We then investigated characteristics and outcomes of donor embryo transfers performed during 2007 through 2013. We used more recent years since the age of the oocyte donor source was collected in NASS during this period and the results would be more relevant to current practice and patient counselling. We reported the number and percentage of clinics in each geographic region of the United States performing donor embryo transfers. Next, we detailed recipient and cycle characteristics of donor embryo transfer cycles. Finally, we explored outcomes, reporting the number and percentage of frozen donor embryo transfers resulting in intrauterine pregnancy and live birth (the birth of at least 1 live born infant at ≥20 weeks); the number and percentage of pregnancies after frozen donor embryo transfer resulting in miscarriage (complete loss of the pregnancy at <20 weeks); and the number and percentage of live births after frozen donor embryo transfer resulting in singletons, twins, and full-term and normal birthweight (≥37 weeks and ≥2500 g).
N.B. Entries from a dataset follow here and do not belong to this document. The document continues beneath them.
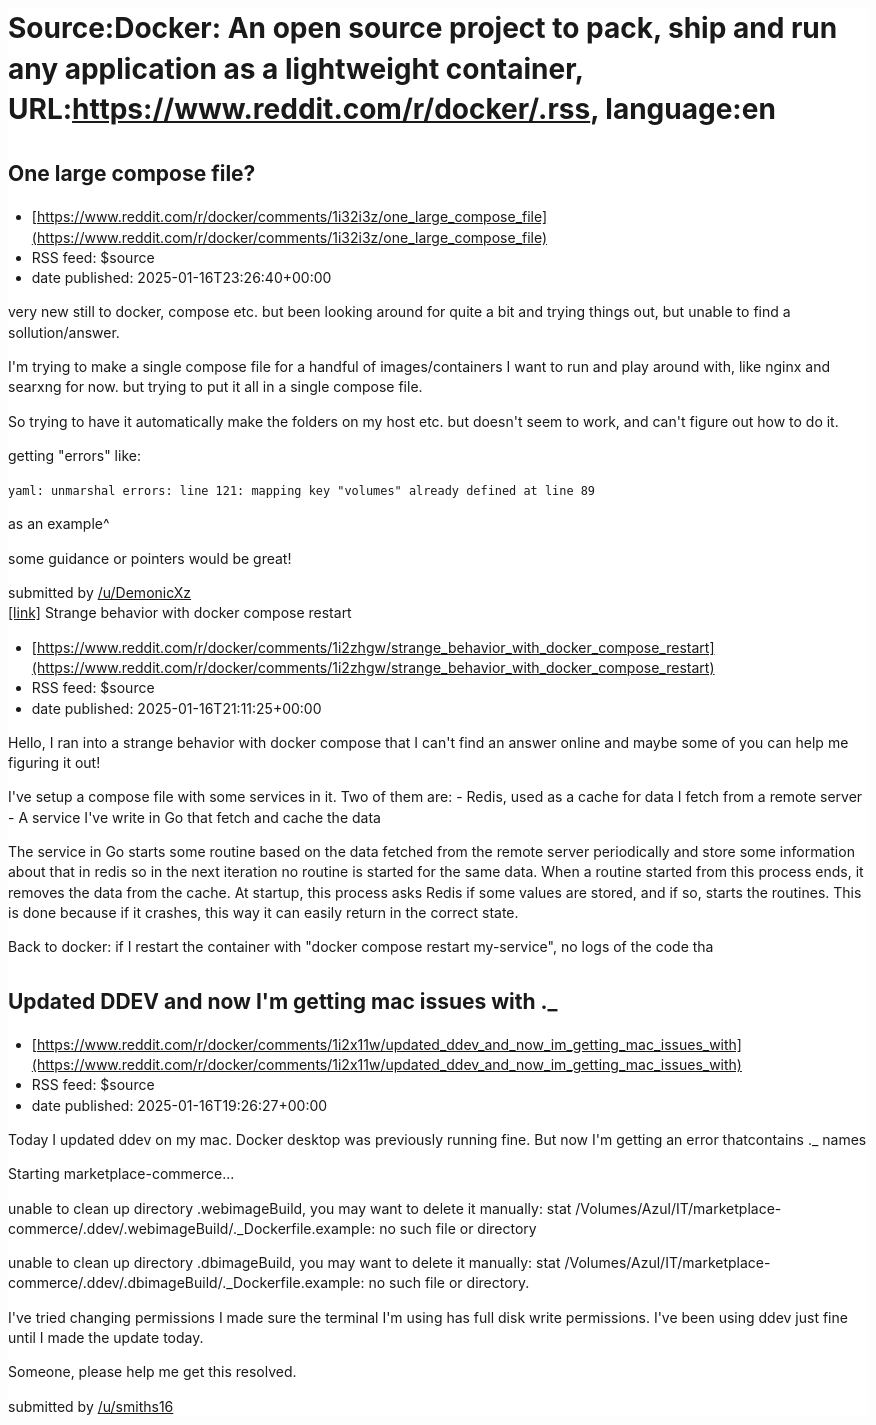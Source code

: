 # Source:Docker: An open source project to pack, ship and run any application as a lightweight container, URL:https://www.reddit.com/r/docker/.rss, language:en

## One large compose file?
 - [https://www.reddit.com/r/docker/comments/1i32i3z/one_large_compose_file](https://www.reddit.com/r/docker/comments/1i32i3z/one_large_compose_file)
 - RSS feed: $source
 - date published: 2025-01-16T23:26:40+00:00

<div class="md"><p>very new still to docker, compose etc. but been looking around for quite a bit and trying things out, but unable to find a sollution/answer.</p> <p>I&#39;m trying to make a single compose file for a handful of images/containers I want to run and play around with, like nginx and searxng for now. but trying to put it all in a single compose file.</p> <p>So trying to have it automatically make the folders on my host etc. but doesn&#39;t seem to work, and can&#39;t figure out how to do it.</p> <p>getting &quot;errors&quot; like:</p> <pre><code>yaml: unmarshal errors: line 121: mapping key &quot;volumes&quot; already defined at line 89 </code></pre> <p>as an example^</p> <p>some guidance or pointers would be great!</p> </div> &#32; submitted by &#32; <a href="https://www.reddit.com/user/DemonicXz"> /u/DemonicXz </a> <br/> <span><a href="https://www.reddit.com/r/docker/comments/1i32i3z/one_large_compose_file/">[link]</a></span> &#32; <span><a

## Strange behavior with docker compose restart
 - [https://www.reddit.com/r/docker/comments/1i2zhgw/strange_behavior_with_docker_compose_restart](https://www.reddit.com/r/docker/comments/1i2zhgw/strange_behavior_with_docker_compose_restart)
 - RSS feed: $source
 - date published: 2025-01-16T21:11:25+00:00

<div class="md"><p>Hello, I ran into a strange behavior with docker compose that I can&#39;t find an answer online and maybe some of you can help me figuring it out!</p> <p>I&#39;ve setup a compose file with some services in it. Two of them are: - Redis, used as a cache for data I fetch from a remote server - A service I&#39;ve write in Go that fetch and cache the data</p> <p>The service in Go starts some routine based on the data fetched from the remote server periodically and store some information about that in redis so in the next iteration no routine is started for the same data. When a routine started from this process ends, it removes the data from the cache. At startup, this process asks Redis if some values are stored, and if so, starts the routines. This is done because if it crashes, this way it can easily return in the correct state.</p> <p>Back to docker: if I restart the container with &quot;docker compose restart my-service&quot;, no logs of the code tha

## Updated DDEV and now I'm getting mac issues with ._
 - [https://www.reddit.com/r/docker/comments/1i2x11w/updated_ddev_and_now_im_getting_mac_issues_with](https://www.reddit.com/r/docker/comments/1i2x11w/updated_ddev_and_now_im_getting_mac_issues_with)
 - RSS feed: $source
 - date published: 2025-01-16T19:26:27+00:00

<div class="md"><p>Today I updated ddev on my mac. Docker desktop was previously running fine. But now I&#39;m getting an error thatcontains ._ names </p> <p>Starting marketplace-commerce... </p> <p>unable to clean up directory .webimageBuild, you may want to delete it manually: stat /Volumes/Azul/IT/marketplace-commerce/.ddev/.webimageBuild/._Dockerfile.example: no such file or directory </p> <p>unable to clean up directory .dbimageBuild, you may want to delete it manually: stat /Volumes/Azul/IT/marketplace-commerce/.ddev/.dbimageBuild/._Dockerfile.example: no such file or directory.</p> <p>I&#39;ve tried changing permissions I made sure the terminal I&#39;m using has full disk write permissions. I&#39;ve been using ddev just fine until I made the update today. </p> <p>Someone, please help me get this resolved. </p> </div> &#32; submitted by &#32; <a href="https://www.reddit.com/user/smiths16"> /u/smiths16 </a> <br/> <span><a href="https://www.reddit.com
Among those cycles for which oocyte donor age was available (n = 2347), we calculated pregnancy and live birth rate per transfer and miscarriage rate per cycles among cycles for which the oocyte donor was <35, 35-37, and ≥38 years at time of oocyte retrieval.
This study was approved by the Institutional Review Board of the Centers for Disease Control and Prevention. All statistical tests were 2-sided and statistical significance was determined using an alpha level of 0.05. All analyses were conducted using software (SAS, v. 9.3; SAS Institute Inc, Cary, NC).